* Assigned task:
Which lines below include "channel"? Copy them all.

Stored data:
....

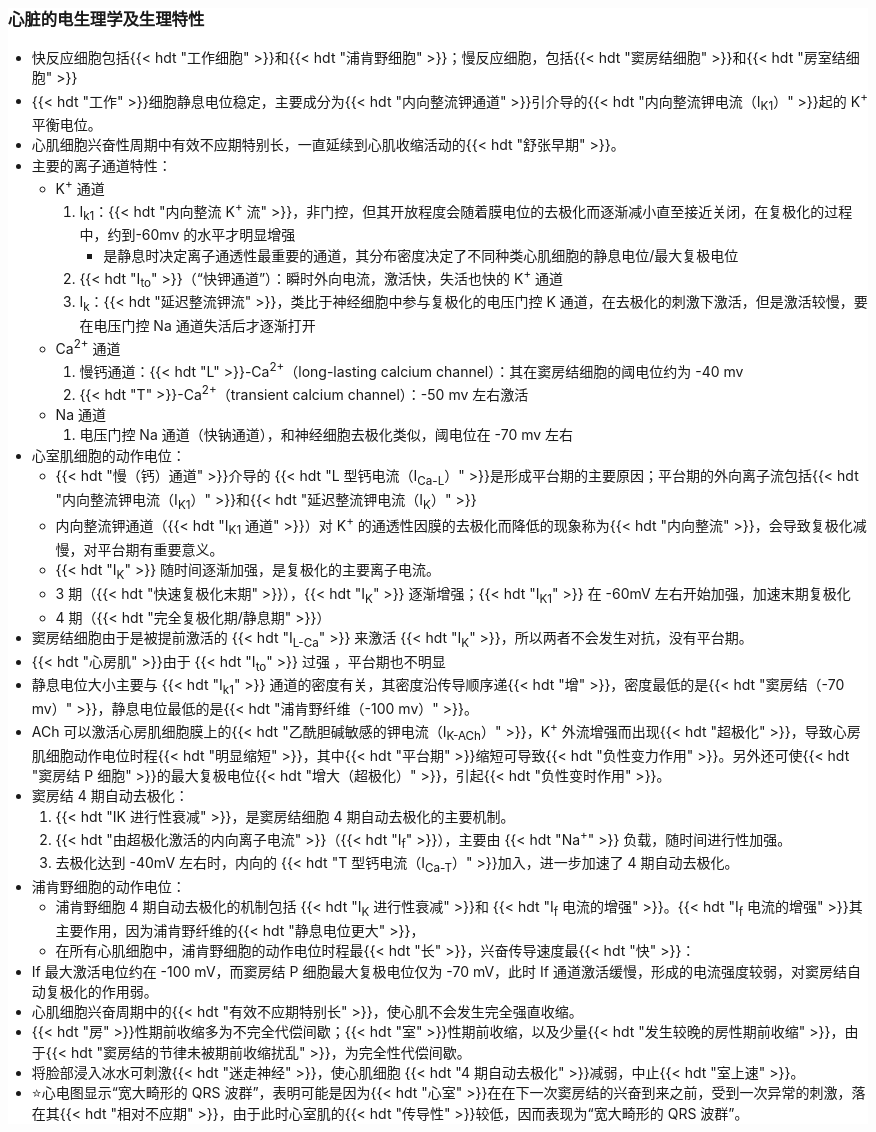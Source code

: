 ### 心脏的电生理学及生理特性

- 快反应细胞包括{{< hdt "工作细胞" >}}和{{< hdt "浦肯野细胞" >}}；慢反应细胞，包括{{< hdt "窦房结细胞" >}}和{{< hdt "房室结细胞" >}}
- {{< hdt "工作" >}}细胞静息电位稳定，主要成分为{{< hdt "内向整流钾通道" >}}引介导的{{< hdt "内向整流钾电流（I<sub>K1</sub>）" >}}起的 K<sup>+</sup> 平衡电位。
- 心肌细胞兴奋性周期中有效不应期特别长，一直延续到心肌收缩活动的{{< hdt "舒张早期" >}}。
- 主要的离子通道特性：
    - K<sup>+</sup> 通道
        1. I<sub>k1</sub>：{{< hdt "内向整流 K<sup>+</sup> 流" >}}，非门控，但其开放程度会随着膜电位的去极化而逐渐减小直至接近关闭，在复极化的过程中，约到-60mv 的水平才明显增强
            - 是静息时决定离子通透性最重要的通道，其分布密度决定了不同种类心肌细胞的静息电位/最大复极电位
        2. {{< hdt "I<sub>to</sub>" >}}（“快钾通道”）：瞬时外向电流，激活快，失活也快的 K<sup>+</sup> 通道
        3. I<sub>k</sub>：{{< hdt "延迟整流钾流" >}}，类比于神经细胞中参与复极化的电压门控 K 通道，在去极化的刺激下激活，但是激活较慢，要在电压门控 Na 通道失活后才逐渐打开
    - Ca<sup>2+</sup> 通道
        1. 慢钙通道：{{< hdt "L" >}}-Ca<sup>2+</sup>（long-lasting calcium channel）：其在窦房结细胞的阈电位约为 -40 mv
        2. {{< hdt "T" >}}-Ca<sup>2+</sup>（transient calcium channel）：-50 mv 左右激活
    - Na 通道
        1. 电压门控 Na 通道（快钠通道），和神经细胞去极化类似，阈电位在 -70 mv 左右
- 心室肌细胞的动作电位：
    - {{< hdt "慢（钙）通道" >}}介导的 {{< hdt "L 型钙电流（I<sub>Ca-L</sub>）" >}}是形成平台期的主要原因；平台期的外向离子流包括{{< hdt "内向整流钾电流（I<sub>K1</sub>）" >}}和{{< hdt "延迟整流钾电流（I<sub>K</sub>）" >}}
    - 内向整流钾通道（{{< hdt "I<sub>K1</sub> 通道" >}}）对 K<sup>+</sup> 的通透性因膜的去极化而降低的现象称为{{< hdt "内向整流" >}}，会导致复极化减慢，对平台期有重要意义。
    - {{< hdt "I<sub>K</sub>" >}} 随时间逐渐加强，是复极化的主要离子电流。
    - 3 期（{{< hdt "快速复极化末期" >}}），{{< hdt "I<sub>K</sub>" >}} 逐渐增强；{{< hdt "I<sub>K1</sub>" >}} 在 -60mV 左右开始加强，加速末期复极化
    - 4 期（{{< hdt "完全复极化期/静息期" >}}）
- 窦房结细胞由于是被提前激活的 {{< hdt "I<sub>L-Ca</sub>" >}} 来激活 {{< hdt "I<sub>K</sub>" >}}，所以两者不会发生对抗，没有平台期。
- {{< hdt "心房肌" >}}由于 {{< hdt "I<sub>to</sub>" >}} 过强 ，平台期也不明显
- 静息电位大小主要与 {{< hdt "I<sub>k1</sub>" >}} 通道的密度有关，其密度沿传导顺序递{{< hdt "增" >}}，密度最低的是{{< hdt "窦房结（-70 mv）" >}}，静息电位最低的是{{< hdt "浦肯野纤维（-100 mv）" >}}。
- ACh 可以激活心房肌细胞膜上的{{< hdt "乙酰胆碱敏感的钾电流（I<sub>K-ACh</sub>）" >}}，K<sup>+</sup> 外流增强而出现{{< hdt "超极化" >}}，导致心房肌细胞动作电位时程{{< hdt "明显缩短" >}}，其中{{< hdt "平台期" >}}缩短可导致{{< hdt "负性变力作用" >}}。另外还可使{{< hdt "窦房结 P 细胞" >}}的最大复极电位{{< hdt "增大（超极化）" >}}，引起{{< hdt "负性变时作用" >}}。
- 窦房结 4 期自动去极化：
    1. {{< hdt "IK 进行性衰减" >}}，是窦房结细胞 4 期自动去极化的主要机制。
    2. {{< hdt "由超极化激活的内向离子电流" >}}（{{< hdt "I<sub>f</sub>" >}}），主要由 {{< hdt "Na<sup>+</sup>" >}} 负载，随时间进行性加强。
    3. 去极化达到 -40mV 左右时，内向的 {{< hdt "T 型钙电流（I<sub>Ca-T</sub>）" >}}加入，进一步加速了 4 期自动去极化。
- 浦肯野细胞的动作电位：
    - 浦肯野细胞 4 期自动去极化的机制包括 {{< hdt "I<sub>K</sub> 进行性衰减" >}}和 {{< hdt "I<sub>f</sub> 电流的增强" >}}。{{< hdt "I<sub>f</sub> 电流的增强" >}}其主要作用，因为浦肯野纤维的{{< hdt "静息电位更大" >}}，
    - 在所有心肌细胞中，浦肯野细胞的动作电位时程最{{< hdt "长" >}}，兴奋传导速度最{{< hdt "快" >}}：
- If 最大激活电位约在 -100 mV，而窦房结 P 细胞最大复极电位仅为 -70 mV，此时 If 通道激活缓慢，形成的电流强度较弱，对窦房结自动复极化的作用弱。
- 心肌细胞兴奋周期中的{{< hdt "有效不应期特别长" >}}，使心肌不会发生完全强直收缩。
- {{< hdt "房" >}}性期前收缩多为不完全代偿间歇；{{< hdt "室" >}}性期前收缩，以及少量{{< hdt "发生较晚的房性期前收缩" >}}，由于{{< hdt "窦房结的节律未被期前收缩扰乱" >}}，为完全性代偿间歇。
- 将脸部浸入冰水可刺激{{< hdt "迷走神经" >}}，使心肌细胞 {{< hdt "4 期自动去极化" >}}减弱，中止{{< hdt "室上速" >}}。
- :star:心电图显示“宽大畸形的 QRS 波群”，表明可能是因为{{< hdt "心室" >}}在在下一次窦房结的兴奋到来之前，受到一次异常的刺激，落在其{{< hdt "相对不应期" >}}，由于此时心室肌的{{< hdt "传导性" >}}较低，因而表现为“宽大畸形的 QRS 波群”。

....

* Result of the exercise:
        1. 慢钙通道：{{< hdt "L" >}}-Ca<sup>2+</sup>（long-lasting calcium channel）：其在窦房结细胞的阈电位约为 -40 mv
        2. {{< hdt "T" >}}-Ca<sup>2+</sup>（transient calcium channel）：-50 mv 左右激活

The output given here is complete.